TuriX AI has dropped what could be the most capable open-source desktop automation tool we've seen this year. The TuriX computer-use agent (CUA) lets you talk to your computer and watch it execute complex multi-step tasks—booking flights, generating charts in spreadsheets, automating web workflows—with an 80% success rate on macOS benchmarks and a respectable 64.2% on the full OSWorld benchmark that puts it in third place overall among all submitted agents.
How It Works
TuriX operates as a vision-language model (VLM) policy agent that can click, type, and navigate any application a human can use—no app-specific APIs required. The system uses a multi-model architecture with separate "brain," "actor," "memory," and optional "planner" models configured via config.json. Want to swap out the reasoning engine? Change two lines in the config file and you're running Qwen3-VL, Gemini 3 Pro, or your own local Ollama instance instead of the default TuriX models. This hot-swappable design is exactly what the open-source community has been begging for: true model portability without code changes.
The OSWorld Numbers
The benchmark results are where things get interesting. On a self-hosted OSWorld-style Mac benchmark, TuriX achieves 80%+ success rates—impressive given that zero Linux training data was used during development. For the standard OSWorld benchmark (which runs on Linux), TuriX scored 64.2% (229.88 out of 358 tasks), landing in third place on the official leaderboard. The team specifically optimized for macOS Apple Silicon but still managed a top-3 finish against agents built natively for Linux environments. That's a flex, and they know it.

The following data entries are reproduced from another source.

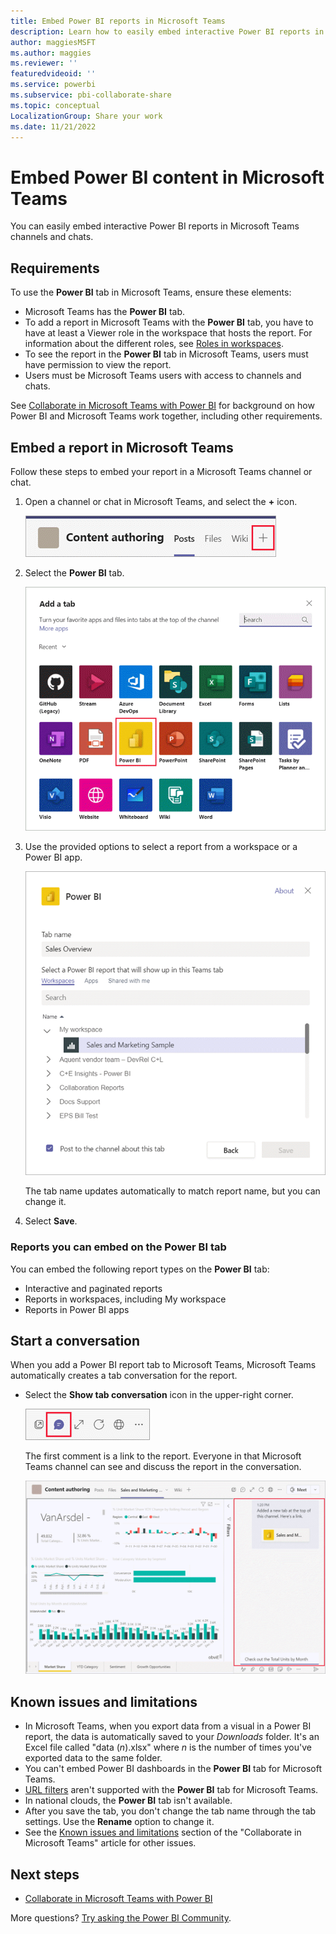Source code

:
 ```yaml
---
title: Embed Power BI reports in Microsoft Teams
description: Learn how to easily embed interactive Power BI reports in Microsoft Teams channels and chats.
author: maggiesMSFT
ms.author: maggies
ms.reviewer: ''
featuredvideoid: ''
ms.service: powerbi
ms.subservice: pbi-collaborate-share
ms.topic: conceptual
LocalizationGroup: Share your work
ms.date: 11/21/2022
---
```


# Embed Power BI content in Microsoft Teams

You can easily embed interactive Power BI reports in Microsoft Teams channels and chats. 

## Requirements

To use the **Power BI** tab in Microsoft Teams, ensure these elements:

- Microsoft Teams has the **Power BI** tab.
- To add a report in Microsoft Teams with the **Power BI** tab, you have to have at least a Viewer role in the workspace that hosts the report. For information about the different roles, see [Roles in workspaces](service-roles-new-workspaces.md).
- To see the report in the **Power BI** tab in Microsoft Teams, users must have permission to view the report.
- Users must be Microsoft Teams users with access to channels and chats.

See [Collaborate in Microsoft Teams with Power BI](service-embed-report-microsoft-teams.md) for background on how Power BI and Microsoft Teams work together, including other requirements.

## Embed a report in Microsoft Teams

Follow these steps to embed your report in a Microsoft Teams channel or chat.

1. Open a channel or chat in Microsoft Teams, and select the **+** icon.

    ![Screenshot of how to add a tab to a channel or chat.](media/service-embed-report-microsoft-teams/service-embed-report-microsoft-teams-add.png)

1. Select the **Power BI** tab.

    ![Screenshot of the Microsoft Teams tab list showing Power B I.](media/service-embed-report-microsoft-teams/service-embed-report-microsoft-teams-tab.png)

1. Use the provided options to select a report from a workspace or a Power BI app.

    ![Screenshot of the Power B I tab for Microsoft Teams settings.](media/service-embed-report-microsoft-teams/service-embed-report-microsoft-teams-tab-settings.png)

    The tab name updates automatically to match report name, but you can change it.

1. Select **Save**.

### Reports you can embed on the Power BI tab

You can embed the following report types on the **Power BI** tab:

- Interactive and paginated reports
- Reports in workspaces, including My workspace
- Reports in Power BI apps

## Start a conversation

When you add a Power BI report tab to Microsoft Teams, Microsoft Teams automatically creates a tab conversation for the report.

- Select the **Show tab conversation** icon in the upper-right corner.

    ![Screenshot of the Show tab conversation icon.](media/service-embed-report-microsoft-teams/power-bi-teams-conversation-icon.png)

    The first comment is a link to the report. Everyone in that Microsoft Teams channel can see and discuss the report in the conversation.

    ![Screenshot of the Tab conversation.](media/service-embed-report-microsoft-teams/power-bi-teams-conversation-tab.png)

## Known issues and limitations

- In Microsoft Teams, when you export data from a visual in a Power BI report, the data is automatically saved to your *Downloads* folder. It's an Excel file called "data (*n*).xlsx" where *n* is the number of times you've exported data to the same folder.
- You can't embed Power BI dashboards in the **Power BI** tab for Microsoft Teams.
- [URL filters](service-url-filters.md) aren't supported with the **Power BI** tab for Microsoft Teams.
- In national clouds, the **Power BI** tab isn't available.
- After you save the tab, you don't change the tab name through the tab settings. Use the **Rename** option to change it.
- See the [Known issues and limitations](service-collaborate-microsoft-teams.md#known-issues-and-limitations) section of the "Collaborate in Microsoft Teams" article for other issues.

## Next steps

- [Collaborate in Microsoft Teams with Power BI](service-collaborate-microsoft-teams.md)

More questions? [Try asking the Power BI Community](https://community.powerbi.com/).

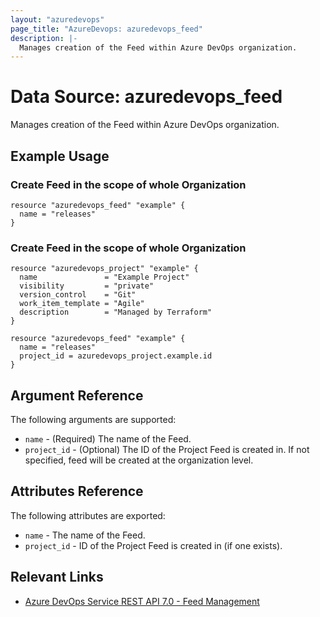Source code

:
 ```yaml
---
layout: "azuredevops"
page_title: "AzureDevops: azuredevops_feed"
description: |-
  Manages creation of the Feed within Azure DevOps organization.
---
```


# Data Source: azuredevops_feed

Manages creation of the Feed within Azure DevOps organization.

## Example Usage

### Create Feed in the scope of whole Organization
```hcl
resource "azuredevops_feed" "example" {
  name = "releases"
}
```

### Create Feed in the scope of whole Organization
```hcl
resource "azuredevops_project" "example" {
  name               = "Example Project"
  visibility         = "private"
  version_control    = "Git"
  work_item_template = "Agile"
  description        = "Managed by Terraform"
}

resource "azuredevops_feed" "example" {
  name = "releases"
  project_id = azuredevops_project.example.id
}
```


## Argument Reference

The following arguments are supported:

- `name` - (Required) The name of the Feed.
- `project_id` - (Optional) The ID of the Project Feed is created in. If not specified, feed will be created at the organization level.


## Attributes Reference

The following attributes are exported:

- `name` - The name of the Feed.
- `project_id` - ID of the Project Feed is created in (if one exists).

## Relevant Links

- [Azure DevOps Service REST API 7.0 - Feed Management](https://learn.microsoft.com/en-us/rest/api/azure/devops/artifacts/feed-management?view=azure-devops-rest-7.0)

Cross-Platform And Open Source
The project went multi-platform with recent updates: Windows support lives on the multi-agent-windows branch, and Linux Ubuntu compatibility shipped March 16, 2026 via the multi-agent-linux branch. All personal and research use remains completely free—no API costs if you're running local models through Ollama. The May 11 update added downloadable TuriX SuperAgent from their official web page, while an April release introduced SuperPower 3.0.0-alpha combining CLI precision with GUI automation in a single workflow for everyday office and coding tasks.
Skills And Extensibility
For power users, TuriX includes a Skills system using markdown playbooks that let you define reusable task templates. The planner sees only skill names and descriptions to select relevant ones, while the brain gets full instruction sets to execute each step. There's also native MCP (Model Context Protocol) support for hooking into Claude Desktop or any compatible agent framework. OpenClaw integration is built-in with published ClawHub skills available at clawhub.ai/Tongyu-Yan/turix-cua.
Key Takeaways
- Third-place OSWorld benchmark finish with 64.2% success rate, despite targeting macOS optimization
- 80%+ success on self-hosted Mac benchmarks proves real-world desktop automation capability
- Completely open-source and free for personal/research use—no proprietary lock-in
- Hot-swappable model architecture via config.json supports Ollama, TuriX API, OpenAI, Anthropic, or Google models
- Cross-platform with active branches for macOS, Windows, and Linux
The Bottom Line
TuriX is what happens when hackers actually ship instead of just publishing papers. An 80% Mac success rate combined with open-source availability and model flexibility makes this the desktop automation agent to watch—and contribute to. If you've been waiting for a truly capable computer-use agent that respects your freedom (and your wallet), your wait might be over.